[PATCH] [RFC] xfs: make xfs_writepage_map extent map centric

Dave Chinner <david@xxxxxxxxxxxxx> · Wed, 11 Oct 2017 19:11:31 +1100

From: Dave Chinner <dchinner@xxxxxxxxxx>

xfs_writepage_map() iterates over the bufferheads on a page to decide
what sort of IO to do and what actions to take. However, when it comes
to reflink and deciding when it needs to execute a COW operation, we no
longer look at the bufferhead state but instead we ignore than and look up
internal state held in teh COW fork extent list.

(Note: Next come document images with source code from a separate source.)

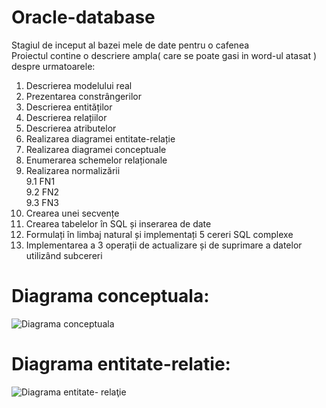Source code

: # Oracle-database
Stagiul de inceput al bazei mele de date pentru o cafenea<br>
Proiectul contine o descriere ampla( care se poate gasi in word-ul atasat ) despre urmatoarele:<br>
1.	Descrierea modelului real	<br>
2.	Prezentarea constrângerilor	<br>
3.	Descrierea entităților	<br>
4.	Descrierea relațiilor	<br>
5.	Descrierea atributelor	<br>
6.	Realizarea diagramei entitate-relație	<br>
7.	Realizarea diagramei conceptuale	<br>
8.	Enumerarea schemelor relaționale	<br>
9.	Realizarea normalizării	<br>
	9.1 	 FN1<br>
	9.2 	 FN2<br>
	9.3 	 FN3<br>
10.  Crearea unei secvențe	<br>
11.	Crearea tabelelor în SQL și inserarea de date	<br>
12. Formulați în limbaj natural și implementați 5 cereri SQL complexe	<br>
13. Implementarea a 3 operații de actualizare și de suprimare a datelor utilizând subcereri <br>

# Diagrama conceptuala:
![Diagrama conceptuala](https://github.com/user-attachments/assets/38979ce9-eb99-469f-a3b4-0835061e9236)
# Diagrama entitate-relatie:
![Diagrama entitate- relaţie](https://github.com/user-attachments/assets/83a74508-5d31-4a01-ba37-bbfafc9b26be)
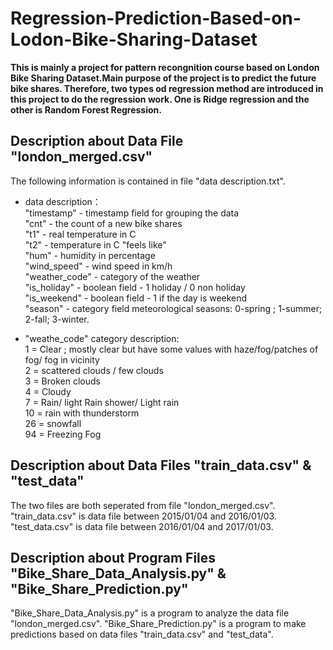 # Regression-Prediction-Based-on-Lodon-Bike-Sharing-Dataset

**This is mainly a project for pattern recongnition course based on London Bike Sharing Dataset.Main purpose of the project is to predict the future bike shares. Therefore, two types od regression method are introduced in this project to do the regression work. One is Ridge regression and the other is Random Forest Regression.<br>**

## Description about Data File "london_merged.csv"
The following information is contained in file "data description.txt".
* data description：<br>
"timestamp" - timestamp field for grouping the data <br>
"cnt" - the count of a new bike shares<br>
"t1" - real temperature in C<br>
"t2" - temperature in C "feels like"<br>
"hum" - humidity in percentage <br>
"wind_speed" - wind speed in km/h<br>
"weather_code" - category of the weather<br>
"is_holiday" - boolean field - 1 holiday / 0 non holiday<br> 
"is_weekend" - boolean field - 1 if the day is weekend <br>
"season" - category field meteorological seasons: 0-spring ; 1-summer; 2-fall; 3-winter.<br>

* "weathe_code" category description:<br> 
1 = Clear ; mostly clear but have some values with haze/fog/patches of fog/ fog in vicinity<br> 
2 = scattered clouds / few clouds<br> 
3 = Broken clouds<br> 
4 = Cloudy<br>
7 = Rain/ light Rain shower/ Light rain<br>
10 = rain with thunderstorm<br> 
26 = snowfall<br> 
94 = Freezing Fog<br>

## Description about Data Files "train_data.csv" & "test_data"
The two files are both seperated from file "london_merged.csv".
"train_data.csv" is data file between 2015/01/04 and 2016/01/03.
"test_data.csv" is data file between 2016/01/04 and 2017/01/03.

## Description about Program Files "Bike_Share_Data_Analysis.py" & "Bike_Share_Prediction.py"
"Bike_Share_Data_Analysis.py" is a program to analyze the data file "london_merged.csv".
"Bike_Share_Prediction.py" is a program to make predictions based on data files "train_data.csv" and "test_data".
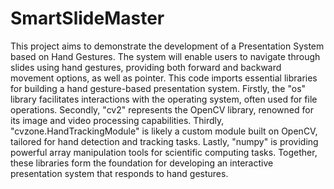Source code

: # SmartSlideMaster
This project aims to demonstrate the development of a Presentation System based on Hand Gestures. The system will enable users to navigate through slides using hand gestures, providing both forward and backward movement options, as well as pointer.
This code imports essential libraries for building a hand gesture-based presentation system. Firstly, the "os" library facilitates interactions with the operating system, often used for file operations. Secondly, "cv2" represents the OpenCV library, renowned for its image and video processing capabilities. Thirdly, "cvzone.HandTrackingModule" is likely a custom module built on OpenCV, tailored for hand detection and tracking tasks. Lastly, "numpy" is providing powerful array manipulation tools for scientific computing tasks. Together, these libraries form the foundation for developing an interactive presentation system that responds to hand gestures.
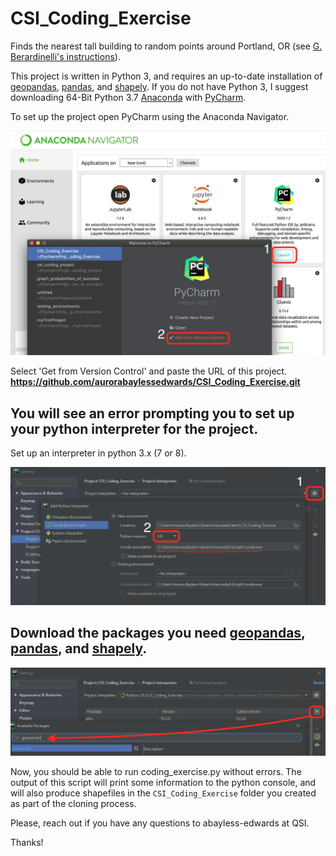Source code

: # CSI_Coding_Exercise
Finds the nearest tall building to random points around Portland, OR (see [G. Berardinelli's instructions](https://gist.github.com/gberardinelli/8567cdbcad220e46b2f8fc4e33a203a0)). 

This project is written in Python 3, and requires an up-to-date installation of [geopandas](https://geopandas.org/install.html), [pandas](https://pandas.pydata.org/pandas-docs/stable/getting_started/install.html), and [shapely](https://pypi.org/project/Shapely/). If you do not have Python 3, I suggest downloading 64-Bit Python 3.7 [Anaconda](https://www.anaconda.com/products/individual) with [PyCharm](https://www.jetbrains.com/pycharm/download/#section=windows). 

To set up the project open PyCharm using the Anaconda Navigator. 

![open_pycharm](/images/open_pycharm.png?raw=true "open PyCharm")

Select 'Get from Version Control' and paste the URL of this project. **https://github.com/aurorabaylessedwards/CSI_Coding_Exercise.git**

## You will see an error prompting you to set up your python interpreter for the project. 

Set up an interpreter in python 3.x (7 or 8). 

![configure_interpreter](/images/configure_interpreter.png?raw=true "configure interpreter")

## Download the packages you need [geopandas](https://geopandas.org/install.html), [pandas](https://pandas.pydata.org/pandas-docs/stable/getting_started/install.html), and [shapely](https://pypi.org/project/Shapely/).

![install_packages](/images/install_packages.png?raw=true "install packages")

Now, you should be able to run coding_exercise.py without errors. The output of this script will print some information to the python console, and will also produce shapefiles in the `CSI_Coding_Exercise` folder you created as part of the cloning process.


Please, reach out if you have any questions to abayless-edwards at QSI. 

Thanks!
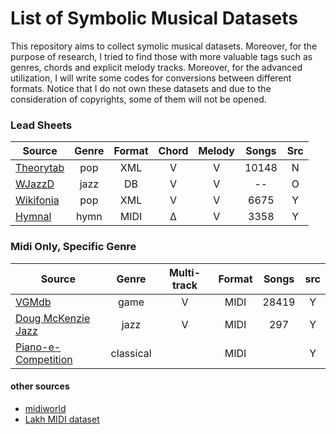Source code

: # List of Symbolic Musical Datasets

This repository aims to collect symolic musical datasets. Moreover, for the purpose of research, I tried to find those with more valuable tags such as genres, chords and explicit melody tracks. Moreover, for the advanced utilization, I will write some codes for conversions between different formats. Notice that I do not own these datasets and due to the consideration of copyrights, some of them will not be opened.

### Lead Sheets


| Source                | Genre      | Format | Chord | Melody | Songs  | Src  |
|-----------------------|:----------:|:------:|:-----:|:------:|:------:|:----:|
| [Theorytab]           |  pop       |   XML  |   V   |   V    | 10148  |  N   |
| [WJazzD]              |  jazz      |   DB   |   V   |   V    |   --   |  O   |
| [Wikifonia]           |  pop       |   XML  |   V   |   V    |  6675  |  Y   |
| [Hymnal]              |  hymn      |   MIDI |   Δ   |   V    |  3358  |  Y   |

### Midi Only, Specific Genre
| Source                | Genre      | Multi-track | Format |Songs  | src |
|-----------------------|:----------:|:-----------:|:------:|:------:|:---:|
| [VGMdb]               |  game      |      V      |  MIDI  | 28419  |  Y  |
| [Doug McKenzie Jazz]  |  jazz      |      V      |  MIDI  |  297   |  Y  |
| [Piano-e-Competition] |  classical |             |  MIDI  |        |  Y  |

#### other sources
* [midiworld]
* [Lakh MIDI dataset]



[Theorytab]: https://www.hooktheory.com/theorytab
[Hymnal]: https://www.hymnal.net/en/home
[Wikifonia]: http://www.wikifonia.org/
[Piano-e-Competition]: http://www.piano-e-competition.com
[WJazzD]: http://jazzomat.hfm-weimar.de/dbformat/dboverview.html
[midiworld]: http://www.midiworld.com
[VGMdb]: https://www.vgmusic.com
[Doug McKenzie Jazz]: http://bushgrafts.com/wp/
[Lakh MIDI dataset]: http://colinraffel.com/projects/lmd/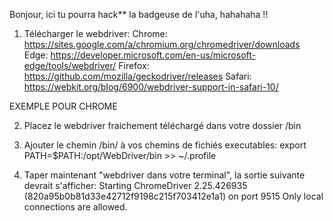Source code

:Bonjour, ici tu pourra hack** la badgeuse de l'uha, hahahaha !!

1. Télécharger le webdriver:
   Chrome: https://sites.google.com/a/chromium.org/chromedriver/downloads
   Edge: https://developer.microsoft.com/en-us/microsoft-edge/tools/webdriver/
   Firefox: https://github.com/mozilla/geckodriver/releases
   Safari: https://webkit.org/blog/6900/webdriver-support-in-safari-10/

EXEMPLE POUR CHROME

2. Placez le webdriver fraichement téléchargé dans votre dossier /bin

3. Ajouter le chemin /bin/<webdriver> à vos chemins de fichiés executables:
   export PATH=$PATH:/opt/WebDriver/bin >> ~/.profile

4. Taper maintenant "webdriver dans votre terminal", la sortie suivante devrait s'afficher:
   Starting ChromeDriver 2.25.426935 (820a95b0b81d33e42712f9198c215f703412e1a1) on port 9515
   Only local connections are allowed.
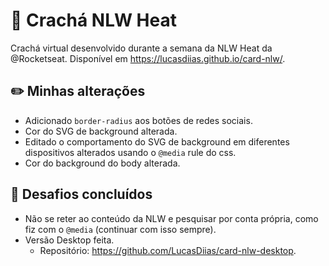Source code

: # :rocket: Crachá NLW Heat

Crachá virtual desenvolvido durante a semana da NLW Heat da @Rocketseat.
Disponível em https://lucasdiias.github.io/card-nlw/.

## :pencil2: Minhas alterações

* Adicionado `border-radius` aos botões de redes sociais.
* Cor do SVG de background alterada.
* Editado o comportamento do SVG de background em diferentes dispositivos alterados usando o `@media` rule do css.
* Cor do background do body alterada.

## :purple_heart: Desafios concluídos

* Não se reter ao conteúdo da NLW e pesquisar por conta própria, como fiz com o `@media` (continuar com isso sempre).
* Versão Desktop feita.
  * Repositório: https://github.com/LucasDiias/card-nlw-desktop.
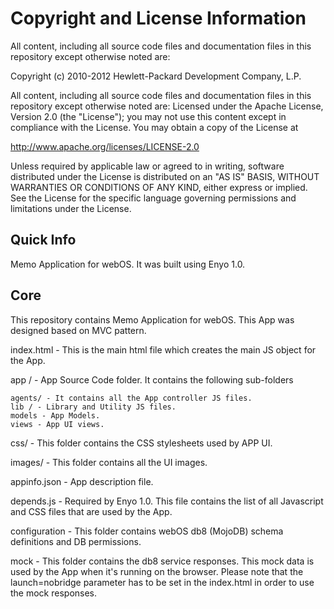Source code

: # Copyright and License Information

All content, including all source code files and documentation files in this repository except otherwise noted are: 

 Copyright (c) 2010-2012 Hewlett-Packard Development Company, L.P.

All content, including all source code files and documentation files in this repository except otherwise noted are:
Licensed under the Apache License, Version 2.0 (the "License");
you may not use this content except in compliance with the License.
You may obtain a copy of the License at

http://www.apache.org/licenses/LICENSE-2.0

Unless required by applicable law or agreed to in writing, software
distributed under the License is distributed on an "AS IS" BASIS,
WITHOUT WARRANTIES OR CONDITIONS OF ANY KIND, either express or implied.
See the License for the specific language governing permissions and
limitations under the License.

Quick Info
-----------
Memo Application for webOS. It was built using Enyo 1.0. 

Core
-------
This repository contains Memo Application for webOS. This App was designed based on MVC pattern. 

index.html - This is the main html file which creates the main JS object for the App.

app / - App Source Code folder. It contains the following sub-folders

	agents/ - It contains all the App controller JS files.
	lib / - Library and Utility JS files.
	models - App Models.
	views - App UI views. 
 

css/ - This folder contains the CSS stylesheets used by APP UI.

images/ - This folder contains all the UI images.

appinfo.json - App description file. 

depends.js - Required by Enyo 1.0. This file contains the list of all Javascript and CSS files that are used by the App. 

configuration - This folder contains webOS db8 (MojoDB) schema definitions and DB permissions. 

mock - This folder contains the db8 service responses. This mock data is used by the App when it's running on the browser. Please note that the launch=nobridge parameter 
has to be set in the index.html in order to use the mock responses.

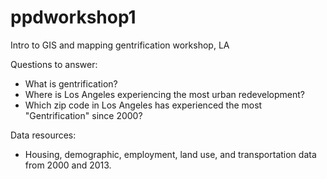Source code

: # ppdworkshop1
Intro to GIS and mapping gentrification workshop, LA

Questions to answer:
-	What is gentrification?
- Where is Los Angeles experiencing the most urban redevelopment?
- Which zip code in Los Angeles has experienced the most "Gentrification" since 2000?

Data resources:
-	Housing, demographic, employment, land use, and transportation data from 2000 and 2013. 
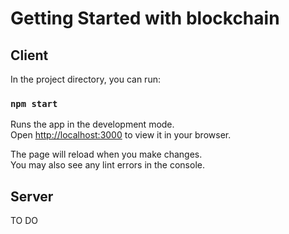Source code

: # Getting Started with blockchain

## Client

In the project directory, you can run:

### `npm start`

Runs the app in the development mode.\
Open [http://localhost:3000](http://localhost:8080) to view it in your browser.

The page will reload when you make changes.\
You may also see any lint errors in the console.

## Server

TO DO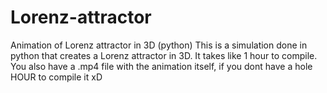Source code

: # Lorenz-attractor
Animation of Lorenz attractor in 3D (python)
This is a simulation done in python that creates
a Lorenz attractor in 3D.
It takes like 1 hour to compile.
You also have a .mp4 file with the animation itself,
if you dont have a hole HOUR to compile it xD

This means xfs_writepage_map() is somewhat confused. It does stuff, then
ignores it, then tries to handle the impedence mismatch by shovelling the
results inside the existing mapping code. It works, but it's a bit of a mess and
it makes it hard to fix the cached map bug that the writepage code currently
has.

To unify the two different mechanisms, we first have to choose a direction.
That's already been set - we're de-emphasising bufferheads so they are no longer
a control structure as we need to do taht to allow for eventual removal. Hence
we need to move away from looking at bufferhead state to determine what
operations we need to perform.

We can't completely get rid of bufferheads yet - they do contain some state that
is absolutely necessary, such as whether that part of the page contains valid
data or not (buffer_uptodate()). Other state in the bufferhead is redundant:

	BH_dirty - the page is dirty, so we can ignore this and just write it
	BH_delay - we have delalloc extent info in the DATA fork extent tree
	BH_unwritten - same as BH_delay
	BH_mapped - indicates we've already used it once for IO and it's mapped
		    to a disk address. Needs to be ignored for COW blocks.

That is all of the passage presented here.